Megan Burns, Print Editor-In-Chief

  On Monday, March 23, MHS’ Students Against Destructive Decisions (SADD) hosted a presentation for students where an MHS alumnus shared his story with addiction.

  “I wanted to come speak because I don’t look like your typical drug addict,” 2016 MHS Graduate Sean Lampi said. “I have a good family and was raised by loving parents. I was a good student. I just never had a solid self-image, and that led to dangerous outlets to allow myself to feel comfortable in my own skin.”

  Lampi said how he “[knows] now that [he] wasn’t the only kid who felt that way and handled their insecurities with drugs/alcohol.”

   “What happened to me could happen to anybody,” Lampi said. “Being kind, compassionate and non-judgemental is crucial to everyone’s mental health.”

  The presentation took place during first and second period. There was a panel that followed where Lampi, School Counselor Gwen Lopez and other adults answered student questions.

  “[The purpose of this presentation was] to help students who struggle (or know someone who struggles) with addiction know that they aren’t alone, and provide some practical support for how to cope and address the problem,” Ryan Buck, English teacher and SADD sponsor said.

  Buck believed this issue was important to talk about because of its large-scale impacts.

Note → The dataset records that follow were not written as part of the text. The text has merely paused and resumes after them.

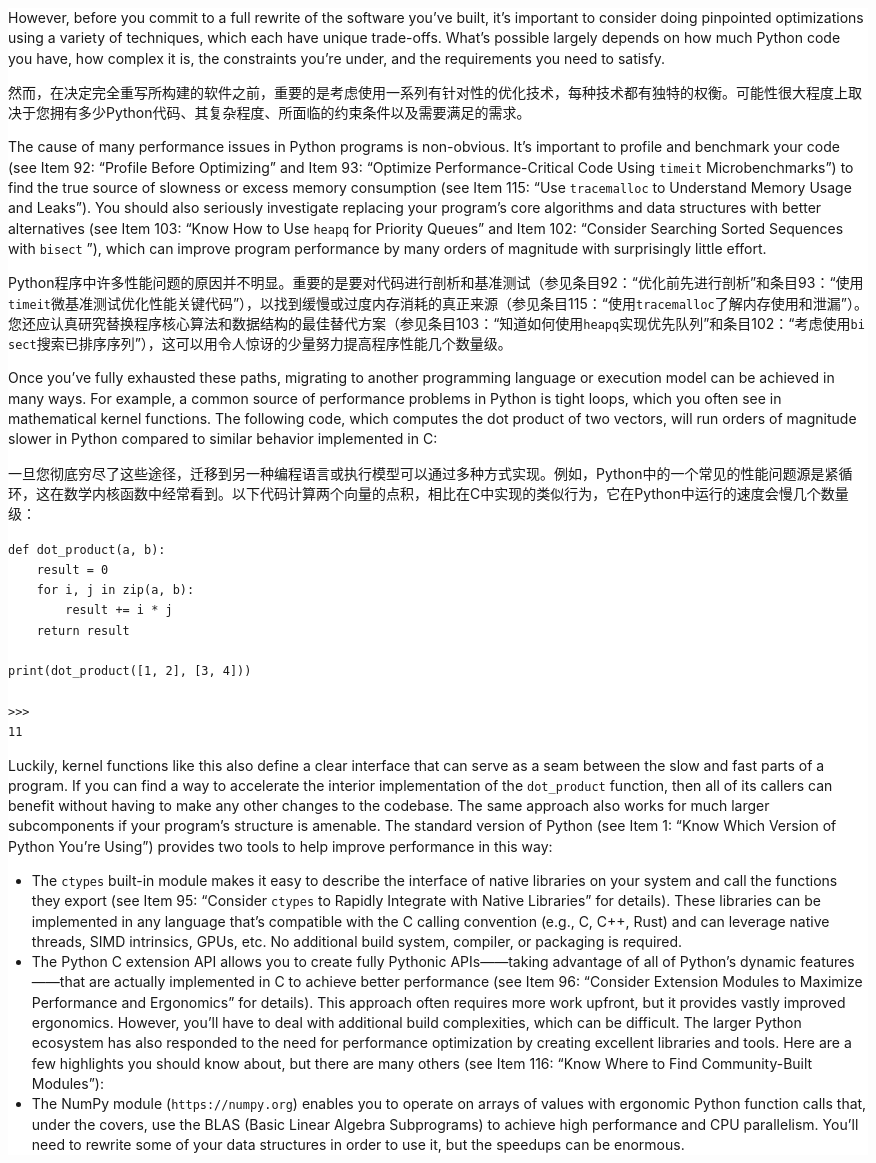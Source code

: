 However, before you commit to a full rewrite of the software you’ve built, it’s important to consider doing pinpointed optimizations using a variety of techniques, which each have unique trade-offs. What’s possible largely depends on how much Python code you have, how complex it is, the constraints you’re under, and the requirements you need to satisfy.

然而，在决定完全重写所构建的软件之前，重要的是考虑使用一系列有针对性的优化技术，每种技术都有独特的权衡。可能性很大程度上取决于您拥有多少Python代码、其复杂程度、所面临的约束条件以及需要满足的需求。

The cause of many performance issues in Python programs is non-obvious. It’s important to profile and benchmark your code (see Item 92: “Profile Before Optimizing” and Item 93: “Optimize Performance-Critical Code Using `timeit` Microbenchmarks”) to find the true source of slowness or excess memory consumption (see Item 115: “Use `tracemalloc` to Understand Memory Usage and Leaks”). You should also seriously investigate replacing your program’s core algorithms and data structures with better alternatives (see Item 103: “Know How to Use `heapq` for Priority Queues” and Item 102: “Consider Searching Sorted Sequences with `bisect` ”), which can improve program performance by many orders of magnitude with surprisingly little effort.

Python程序中许多性能问题的原因并不明显。重要的是要对代码进行剖析和基准测试（参见条目92：“优化前先进行剖析”和条目93：“使用`timeit`微基准测试优化性能关键代码”），以找到缓慢或过度内存消耗的真正来源（参见条目115：“使用`tracemalloc`了解内存使用和泄漏”）。您还应认真研究替换程序核心算法和数据结构的最佳替代方案（参见条目103：“知道如何使用`heapq`实现优先队列”和条目102：“考虑使用`bisect`搜索已排序序列”），这可以用令人惊讶的少量努力提高程序性能几个数量级。

Once you’ve fully exhausted these paths, migrating to another programming language or execution model can be achieved in many ways. For example, a common source of performance problems in Python is tight loops, which you often see in mathematical kernel functions. The following code, which computes the dot product of two vectors, will run orders of magnitude slower in Python compared to similar behavior implemented in C:

一旦您彻底穷尽了这些途径，迁移到另一种编程语言或执行模型可以通过多种方式实现。例如，Python中的一个常见的性能问题源是紧循环，这在数学内核函数中经常看到。以下代码计算两个向量的点积，相比在C中实现的类似行为，它在Python中运行的速度会慢几个数量级：

```
def dot_product(a, b):
    result = 0
    for i, j in zip(a, b):
        result += i * j
    return result

print(dot_product([1, 2], [3, 4]))

>>>
11
```

Luckily, kernel functions like this also define a clear interface that can serve as a seam between the slow and fast parts of a program. If you can find a way to accelerate the interior implementation of the `dot_product` function, then all of its callers can benefit without having to make any other changes to the codebase. The same approach also works for much larger subcomponents if your program’s structure is amenable. The standard version of Python (see Item 1: “Know Which Version of Python You’re Using”) provides two tools to help improve performance in this way:

- The `ctypes` built-in module makes it easy to describe the interface of native libraries on your system and call the functions they export (see Item 95: “Consider `ctypes` to Rapidly Integrate with Native Libraries” for details). These libraries can be implemented in any language that’s compatible with the C calling convention (e.g., C, C++, Rust) and can leverage native threads, SIMD intrinsics, GPUs, etc. No additional build system, compiler, or packaging is required.
- The Python C extension API allows you to create fully Pythonic APIs——taking advantage of all of Python’s dynamic features——that are actually implemented in C to achieve better performance (see Item 96: “Consider Extension Modules to Maximize Performance and Ergonomics” for details). This approach often requires more work upfront, but it provides vastly improved ergonomics. However, you’ll have to deal with additional build complexities, which can be difficult. The larger Python ecosystem has also responded to the need for performance optimization by creating excellent libraries and tools. Here are a few highlights you should know about, but there are many others (see Item 116: “Know Where to Find Community-Built Modules”):
- The NumPy module (`https://numpy.org`) enables you to operate on arrays of values with ergonomic Python function calls that, under the covers, use the BLAS (Basic Linear Algebra Subprograms) to achieve high performance and CPU parallelism. You’ll need to rewrite some of your data structures in order to use it, but the speedups can be enormous.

  “Drug and alcohol abuse is pretty widespread and affects every race, socioeconomic group and gender,” Buck said. “We wanted to provide students with recognition, support and guidance.”

  Lopez hopes that students know it’s “okay to ask for help,” and that “there are people at MHS that care about them and want to help them.”

  “We as a Student Support Staff are not here to get students in trouble, but to help them find ways to navigate the difficulties students encounter in their everyday lives,” Lopez said.

  With this presentation, Lampi wanted to “paint a different picture regarding addiction.”

  “There’s a stigma when it comes to addiction, as well as a false sense of what can/can’t harm you ([like] gateway drugs, [how] ‘everyone else is doing it,’ ‘it’s only alcohol and weed’ [and] ‘it’s okay because my family members do it and they’re functional’).”

  Lampi hoped that people who “listened to [his] presentation [felt] called to help those that they know who are suffering.”

  “Be kind to everyone, [be] open with loved and help one another,” Lampi said. “Life is hard enough. There’s no need to make it harder with an addiction, a secretive bout with depression or mental illness, social media or bullying.”